La déclaration de Macron sur "le Gaulois réfractaire au changement" constitue, politiquement, une forme de félonie : connaît-on un autre exemple de chef d’Etat ou de gouvernement qui profite de ses visites officielles à l’étranger pour casser du sucre sur le dos du peuple qu’il est censé représenter ? Pour moi, il ne me vient à l’esprit que la "boutade" de Léopold Senghor, président du Sénégal, à qui on demandait s’il connaissait la cuisine sénégalaise : "Assez pour préférer la cuisine française".

Mais cette phrase rappelle aussi que les Gaulois ont longtemps constitué en France un enjeu politique et social. L’historien Christian Goudineau remarque que l’expression "gallo-romain" n’a d’équivalent dans aucun autre pays : elle montre à quel point les Français ont profondément accepté la supériorité du conquérant romain. Au contraire, les Allemands se sont identifiés aux héros de la résistance contre les Romains, tel Armen (Arminius en latin) qui, sous Auguste, massacra trois légions romaines et fit reculer l’envahisseur derrière le Rhin ; et ils célèbrent dans le De Germania de l’historien romain Tacite, qui décrit les coutumes et les rites religieux des tribus germaniques, le récit de leurs origines nationales. Et Astérix, dira-t-on ? Ce n’est pas cette BD qui affaiblira l’opposition entre les deux sensibilités nationales : ses Gaulois n’ont pas grand-chose de gaulois, ce sont en fait, sur le plan psychologique, des Français moyens des années 60, affublés d’un curieux casque ailé ; quant à leur mode de vie mythifié, s’il peut susciter des nostalgies (pétainistes ? poujadistes ? don camillesques ?), il est bien plus loin du Français d’aujourd’hui que l’art de vivre romain ; enfin, s’il est vrai que la BD constitue une revanche symbolique sur l’Occupation, il faut avouer qu’elle représente les soldats romains (= nazis) de façon bien indulgente.

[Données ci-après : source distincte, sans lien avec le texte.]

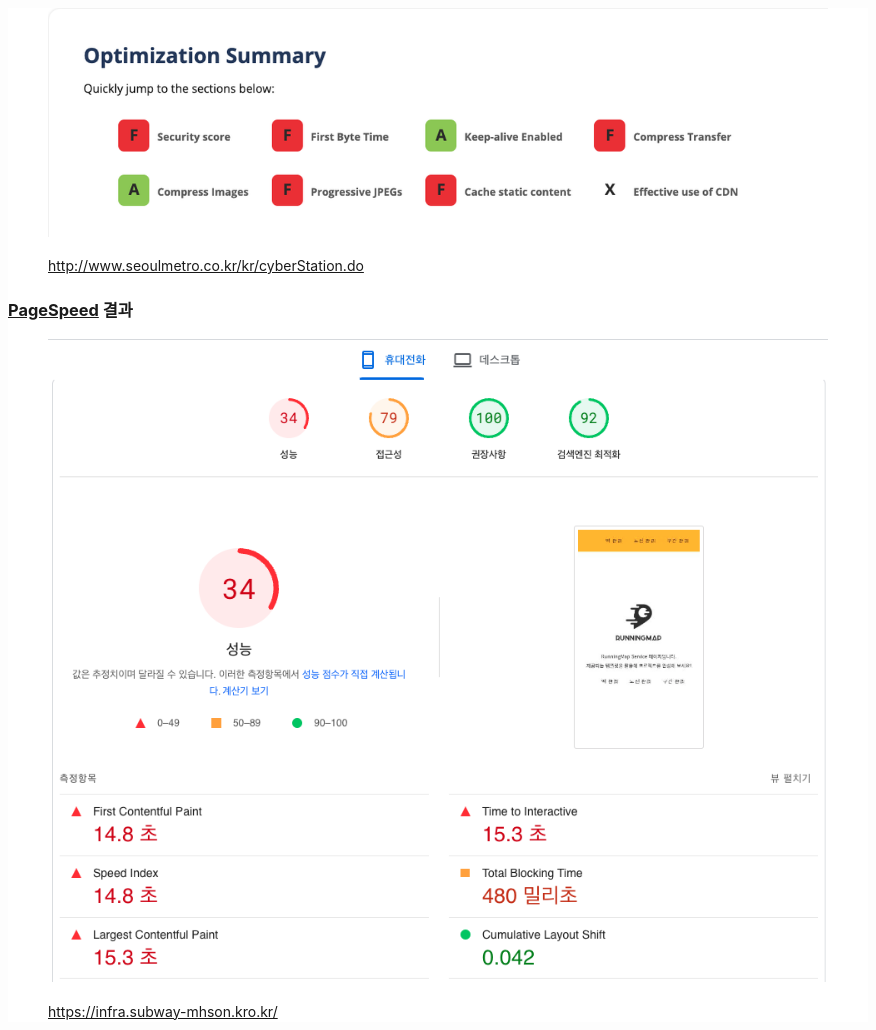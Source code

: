 <figure><img src="../../.gitbook/assets/image (46) (3).png" alt=""><figcaption><p><a href="http://www.seoulmetro.co.kr/kr/cyberStation.do">http://www.seoulmetro.co.kr/kr/cyberStation.do</a></p></figcaption></figure>



### [PageSpeed](https://developers.google.com/speed/pagespeed/insights/) 결과&#x20;

<figure><img src="../../.gitbook/assets/image (1) (4).png" alt=""><figcaption><p><a href="https://infra.subway-mhson.kro.kr/">https://infra.subway-mhson.kro.kr/</a></p></figcaption></figure>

Et pourtant, pendant deux siècles stratégiques, de la fin de l’Ancien Régime à l’acceptation générale des conséquences de la Révolution Française, il y a eu un mouvement de revalorisation des Gaulois, avec un fort enjeu social et politique : la phraséologie de Macron nous fait remonter le temps, jusqu’aux XVIIIe et XIXe siècles, où est apparue et s’est développée la théorie de l’origine ethnique des classes sociales. Elle constitue le socle de l’opuscule de 1789 de Sieyès, Qu’est-ce que le Tiers-Etat ?. Il y reprend l’idée que le peuple descend des Gaulois, tandis que l’aristocratie descend des conquérants francs (une tribu germanique) ; il s’agit maintenant pour le peuple autochtone de secouer le joug et retrouver toute sa place, face à la noblesse franque (François Guizot, dans son Histoire de France, reprendra cette thèse).

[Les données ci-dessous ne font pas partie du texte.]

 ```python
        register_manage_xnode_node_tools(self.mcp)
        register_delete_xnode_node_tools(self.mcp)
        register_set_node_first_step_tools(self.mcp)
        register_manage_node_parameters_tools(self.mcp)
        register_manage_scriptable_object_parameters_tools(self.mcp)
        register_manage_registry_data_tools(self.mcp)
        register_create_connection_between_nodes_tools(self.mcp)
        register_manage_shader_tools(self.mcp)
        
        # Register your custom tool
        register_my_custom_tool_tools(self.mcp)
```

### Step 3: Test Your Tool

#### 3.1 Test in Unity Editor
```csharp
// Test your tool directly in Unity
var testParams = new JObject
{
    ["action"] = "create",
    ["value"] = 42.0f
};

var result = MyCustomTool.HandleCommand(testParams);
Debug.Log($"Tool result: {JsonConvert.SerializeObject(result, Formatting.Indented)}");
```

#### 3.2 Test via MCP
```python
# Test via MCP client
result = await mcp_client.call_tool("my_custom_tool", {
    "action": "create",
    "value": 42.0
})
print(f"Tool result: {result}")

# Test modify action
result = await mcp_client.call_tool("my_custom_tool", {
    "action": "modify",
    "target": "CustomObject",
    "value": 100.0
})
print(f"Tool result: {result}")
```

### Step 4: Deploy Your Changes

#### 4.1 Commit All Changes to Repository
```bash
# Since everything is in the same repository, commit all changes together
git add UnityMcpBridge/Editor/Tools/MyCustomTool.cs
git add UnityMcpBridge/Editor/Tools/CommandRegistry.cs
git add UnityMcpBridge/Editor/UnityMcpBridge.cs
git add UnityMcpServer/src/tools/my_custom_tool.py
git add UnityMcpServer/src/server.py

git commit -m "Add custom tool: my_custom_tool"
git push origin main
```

Cette théorie a connu un grand succès à l’époque romantique : Walter Scott, le créateur du genre du roman historique, oppose dans Ivanhoé (1817) le peuple saxon (peuple au sens de nation, puisqu’il réunit tous les autochtones, seigneurs et manants) au cruel conquérant normand. Eugène Sue, beaucoup plus systématiquement, revoit toute l’histoire de France à la lumière du clivage ethnique : dans Les Mystères du peuple ou Histoire d’une famille de prolétaires à travers les âges*, il associe les notions de gaulois et de prolétaire ; et il suit, de la conquête de la Gaule à Napoléon III, une famille celte, les Lebrenn, qui, génération après génération, lutte contre la famille franque des Neroweg, pour défendre ses valeurs de liberté et d’égalité. Ainsi, jusqu’au milieu du XIXe siècle, les partisans de l’aristocratie vont dénigrer les Gaulois et exalter les Francs, tandis que progressistes et démocrates s’identifient aux Gaulois et vantent leurs qualités.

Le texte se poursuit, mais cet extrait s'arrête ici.